August is the month of correction as second-quarter earnings reflect the financial impact of tariffs on different companies. Moreover, the recent tariff update, in which the United States increased tariffs on several Canadian exports from 25% to 35%, pulled down stocks with tariff exposure. Furthermore, Canada’s weak jobs data for July of net 40,800 jobs losses created a bearish momentum, sending several consumer-related stocks down.
This dip has created an opportunity to buy stocks before the December-February rally.
Seasonal stocks to buy on the dip
Air Canada (TSX:AC) stock has dipped 14% after the airline reported a 54.6% year-over-year decline in net profit due to a slowdown in travel demand to the United States, which accounts for 21.6% of its revenue. Despite weak transborder travel, the stock surged 46% in the second quarter owing to strong demand from the Atlantic, Domestic, and Latin American markets. There was also a risk of a strike from flight attendants.
Air Canada has finally reached an agreement with the staff after a four-day strike and will restore full operations in a week.

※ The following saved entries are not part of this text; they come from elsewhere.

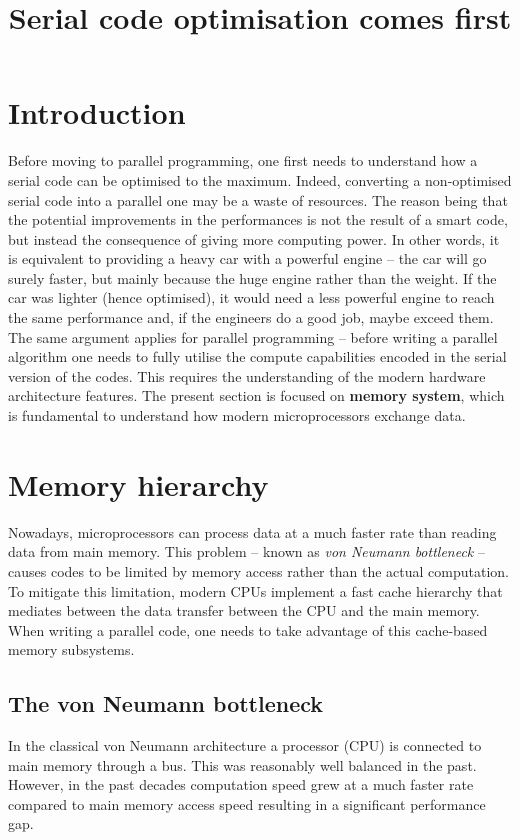 \documentclass[12pt,twoside,english]{paper}
\begin{document}
\newcommand{\T}[1]{\textrm{#1}}
\newcommand{\red}[1]{\textcolor{red}{#1}}
\renewcommand{\it}[1]{\textit{#1}}
\renewcommand{\L}{\mathcal{L}}
\newcommand{\A}{\mathcal{A}}
\renewcommand{\a}{\alpha}
\newcommand{\pmu}{\partial_{\mu}}
\newcommand{\pnu}{\partial_{\nu}}
\newcommand{\pt}{\partial_t}
\newcommand{\tphi}{\tilde{\phi}}
\newcommand{\tL}{\tilde{L}}
\newcommand{\hlorange}[1]{\colorbox{orange!50}{$\displaystyle#1$}}
\renewcommand{\tilde}[1]{\widetilde{#1}}

\title{Serial code optimisation comes first}

\maketitle

\section{Introduction}
Before moving to parallel programming, one first needs to understand how a serial code can be optimised to the maximum. Indeed, converting
a non-optimised serial code into a parallel one may be a waste of resources. The reason being that the potential improvements in the
performances is not the result of a smart code, but instead the consequence of giving more computing power. In other words, it is equivalent
to providing a heavy car with a powerful engine -- the car will go surely faster, but mainly because the huge engine rather than the weight.
If the car was lighter (hence optimised), it would need a less powerful engine to reach the same performance and, if the engineers do a good job,
maybe exceed them. The same argument applies for parallel programming -- before writing a parallel algorithm one needs to fully utilise the 
compute capabilities encoded in the serial version of the codes. This requires the understanding of the modern hardware architecture features.
The present section is focused on \textbf{memory system}, which is fundamental to understand how modern microprocessors exchange data.

\section{Memory hierarchy}
Nowadays, microprocessors can process data at a much faster rate than reading data from main memory. This problem -- known as \textit{von Neumann bottleneck} --
causes codes to be limited by memory access rather than the actual computation. To mitigate this limitation, modern CPUs implement a fast cache hierarchy that
mediates between the data transfer between the CPU and the main memory. When writing a parallel code, one needs to take advantage of this cache-based memory
subsystems.

\subsection{The von Neumann bottleneck}
In the classical von Neumann architecture a processor (CPU) is connected to main memory through a bus. This was reasonably well balanced in the past. However,
in the past decades computation speed grew at a much faster rate compared to main memory access speed resulting in a significant performance gap.
\end{document}
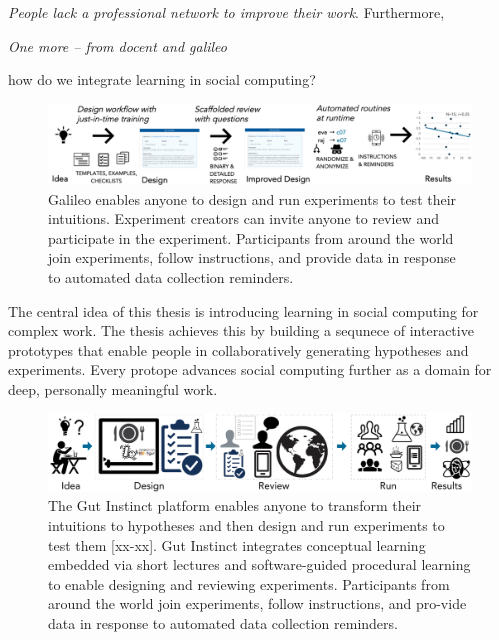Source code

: \textit{People lack a professional network to improve their work}. Furthermore, 

\textit{One more -- from docent and galileo}


how do we integrate learning in social computing?

\begin{figure}[h] 
  \centering
  \includegraphics[width=1.0\textwidth]{figures/galileo/galileo-1}
  \caption[]
{Galileo enables anyone to design and run experiments to test their intuitions. Experiment creators can invite anyone to review and participate in the experiment. Participants from around the world join experiments, follow instructions, and provide data in response to automated data collection reminders.}
  \label{fig:galileo-1}
\end{figure}

The central idea of this thesis is introducing learning in social computing for complex work. 
The thesis achieves this by building a sequnece of interactive prototypes that enable people in collaboratively generating hypotheses and experiments. Every protope advances social computing further as a domain for deep, personally meaningful work. 

\begin{figure}[b] 
  \centering
  \includegraphics[width=1.0\textwidth]{figures/intro/intro-1}
  \caption[]
{The Gut Instinct platform enables anyone to transform their intuitions to hypotheses and then design and run experiments to test them [xx-xx]. Gut Instinct integrates conceptual learning embedded via short lectures and software-guided procedural learning to enable designing and reviewing experiments. Participants from around the world join experiments, follow instructions, and pro-vide data in response to automated data collection reminders. }
  \label{fig:intro-1}
\end{figure}

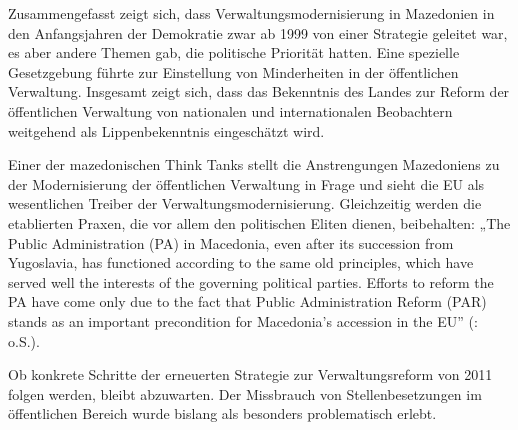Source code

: Zusammengefasst zeigt sich, dass Verwaltungsmodernisierung in Mazedonien in den Anfangsjahren der Demokratie zwar ab 1999 von einer Strategie geleitet war, es aber andere Themen gab, die politische Priorität hatten. Eine spezielle Gesetzgebung führte zur Einstellung von Minderheiten in der öffentlichen Verwaltung. Insgesamt zeigt sich, dass das Bekenntnis des Landes zur Reform der öffentlichen Verwaltung von nationalen und internationalen Beobachtern weitgehend als Lippenbekenntnis eingeschätzt wird.\par
Einer der mazedonischen Think Tanks stellt die Anstrengungen Mazedoniens zu der Modernisierung der öffentlichen Verwaltung in Frage und sieht die EU als wesentlichen Treiber der Verwaltungsmodernisierung. Gleichzeitig werden die etablierten Praxen, die vor allem den politischen Eliten dienen, beibehalten: „The Public Administration (PA) in Macedonia, even after its succession from Yugoslavia, has functioned according to the same old principles, which have served well the interests of the governing political parties. Efforts to reform the PA have come only due to the fact that Public Administration Reform (PAR) stands as an important precondition for Macedonia’s accession in the EU” (\cite{analyt11}:  o.S.).\par
Ob konkrete Schritte der erneuerten Strategie zur Verwaltungsreform von 2011 folgen werden, bleibt abzuwarten. Der Missbrauch von Stellenbesetzungen im öffentlichen Bereich wurde bislang als besonders problematisch erlebt. 


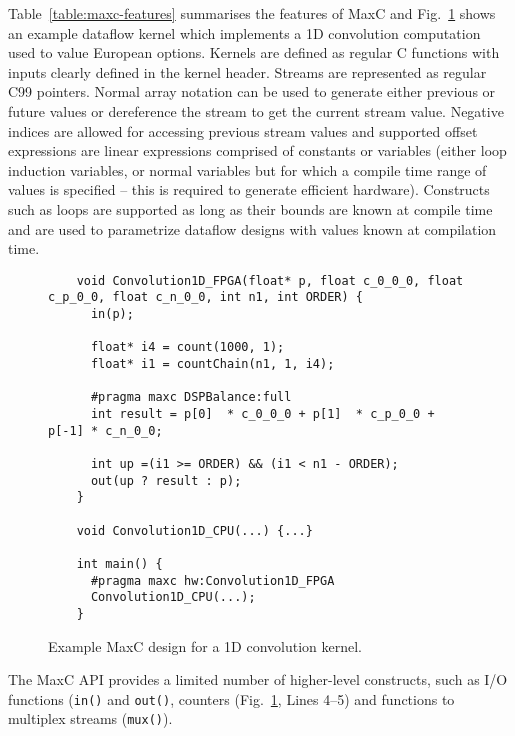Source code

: Table~\ref{table:maxc-features} summarises the features of MaxC and
Fig.~\ref{fig:maxc-1dconv} shows an example dataflow kernel which
implements a 1D convolution computation used to value European
options.  Kernels are defined as regular C functions with inputs
clearly defined in the kernel header. Streams are represented as
regular C99 pointers.  Normal array notation can be used to generate
either previous or future values or dereference the stream to get the
current stream value. Negative indices are allowed for accessing
previous stream values and supported offset expressions are linear
expressions comprised of constants or variables (either loop induction
variables, or normal variables but for which a compile time range of
values is specified -- this is required to generate efficient
hardware). Constructs such as loops are supported as long as their
bounds are known at compile time and are used to parametrize dataflow
designs with values known at compilation time.

\lstset{style=MaxC}

\begin{figure}[!h]
  \begin{lstlisting}
    void Convolution1D_FPGA(float* p, float c_0_0_0, float c_p_0_0, float c_n_0_0, int n1, int ORDER) {
      in(p);

      float* i4 = count(1000, 1);
      float* i1 = countChain(n1, 1, i4);

      #pragma maxc DSPBalance:full
      int result = p[0]  * c_0_0_0 + p[1]  * c_p_0_0 + p[-1] * c_n_0_0;

      int up =(i1 >= ORDER) && (i1 < n1 - ORDER);
      out(up ? result : p);
    }

    void Convolution1D_CPU(...) {...}

    int main() {
      #pragma maxc hw:Convolution1D_FPGA
      Convolution1D_CPU(...);
    }
  \end{lstlisting}
  \caption{Example MaxC design for a 1D convolution kernel.}
  \label{fig:maxc-1dconv}
\end{figure}


The MaxC API provides a limited number of higher-level constructs, such as I/O
functions (\texttt{in()} and \texttt{out()}, counters (Fig.~\ref{fig:maxc-1dconv},
Lines 4--5) and functions to multiplex streams (\texttt{mux()}).
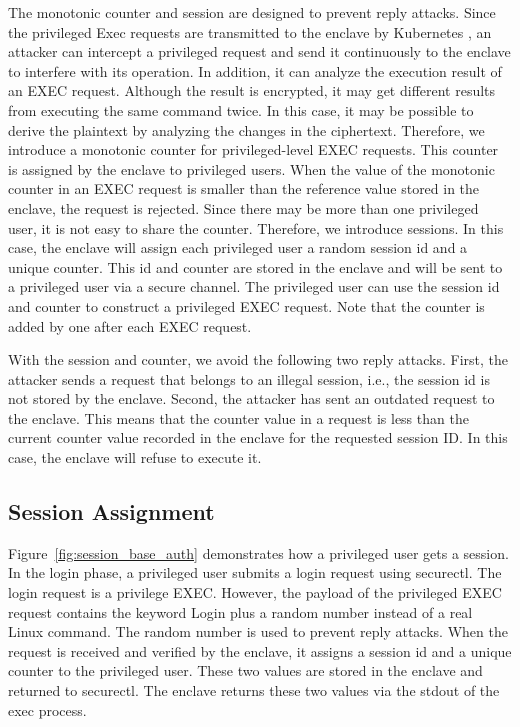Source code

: The  monotonic counter and session are designed to prevent reply attacks. Since the privileged Exec requests are transmitted to the enclave by Kubernetes , an attacker can intercept a privileged request and send it continuously to the enclave to 
interfere with its operation. In addition, it can analyze the execution result of an EXEC request. Although the result is encrypted, it may get different results from executing the same command twice. In this case, it may be possible to derive the 
plaintext by analyzing the changes in the ciphertext.   Therefore, we introduce a monotonic counter for privileged-level EXEC requests. This counter is assigned by the enclave to privileged users. When the value of the monotonic counter in an EXEC 
request is smaller than the reference value stored in the enclave, the request is rejected. Since there may be more than one privileged user, it is not easy to share the counter. Therefore, we introduce sessions. In this case, the enclave will 
assign each privileged user a random session id and a unique counter. This id and counter are stored in the enclave and will be sent to a privileged user via a secure channel. The privileged user can use the session id and counter to construct a 
privileged EXEC request. Note that the counter is added by one after each EXEC request.


With the session and counter, we avoid the following two reply attacks. First, the attacker sends a request that belongs to an illegal session, i.e., the session id is not stored by the enclave. Second, the attacker has sent an outdated request to 
the enclave. This means that the counter value in a request is less than the current counter value recorded in the enclave for the requested session ID. In this case, the enclave will refuse to execute it.

\subsection{Session Assignment}

Figure~\ref{fig:session_base_auth} demonstrates how a privileged user gets a session. In the login phase, a privileged user submits a login request using securectl. The login request is a privilege EXEC. However, the payload of the privileged EXEC 
request contains the keyword Login plus a random number instead of a real Linux command. The random number is used to prevent reply attacks. When the request is received and verified by the enclave,  it assigns a session id and a unique counter to 
the privileged user. These two values are stored in the enclave and returned to securectl. The enclave returns these two values via the stdout of the exec process.

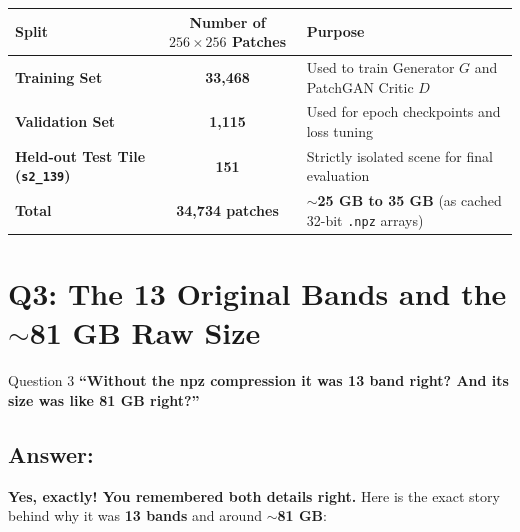 \documentclass[11pt,a4paper]{article}
\begin{document}
\begin{center}
\begin{tabularx}{\textwidth}{lcX}
\toprule
\textbf{Split} & \textbf{Number of $256 \times 256$ Patches} & \textbf{Purpose} \\
\midrule
\textbf{Training Set} & \textbf{33,468} & Used to train Generator $G$ and PatchGAN Critic $D$ \\
\textbf{Validation Set} & \textbf{1,115} & Used for epoch checkpoints and loss tuning \\
\textbf{Held-out Test Tile (\texttt{s2\_139})} & \textbf{151} & Strictly isolated scene for final evaluation \\
\midrule
\textbf{Total} & \textbf{34,734 patches} & \textbf{$\sim$25 GB to 35 GB} (as cached 32-bit \texttt{.npz} arrays) \\
\bottomrule
\end{tabularx}
\end{center}

\bigskip

\section{Q3: The 13 Original Bands and the $\sim$81 GB Raw Size}

\begin{questionbox}{Question 3}
\textbf{``Without the npz compression it was 13 band right? And its size was like 81 GB right?''}
\end{questionbox}

\subsection*{Answer:}
\textbf{Yes, exactly! You remembered both details right.} Here is the exact story behind why it was \textbf{13 bands} and around \textbf{$\sim$81 GB}:
\end{document}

While transborder demand may remain weak, the airline will divert capacity to other routes to make the most of the holiday season travel. You could consider buying the stock below $20 and selling it at its seasonal peak of $25.
Shopify (TSX:SHOP) stock is receding after a sharp 30% jump in early August, when the company reported 31% revenue growth in the second quarter of 2025. The revenue was driven by growth in Europe, North America, and the Asia Pacific. It also reported a stable third-quarter revenue outlook of mid-to-high twenties percentage rate and a mid-to-high teens free cash flow margin.
You could consider buying Shopify stock now, as it could increase by around 50% between mid-October and February, riding the holiday season rally. You could buy the stock at around $190 and sell at $285 before a seasonal dip in March.
Long-term stocks to buy on the dip and hold
Descartes Systems (TSX:DSG) is a stock to buy now while it is down 22% from its all-time high of $177.98. The stock is in a downturn as the tariff war has reduced trade volumes and affected its sales. However, a strong demand for its Global Trade Intelligence and Compliance solutions hints at a possible surge in future revenue when pent-up trades are realized. The tariff situation is unlikely to last long. Even if it does, companies will look for alternatives to live with the tariff. And Descartes will be prepared to help companies adjust their supply chain and execute trade under the new environment.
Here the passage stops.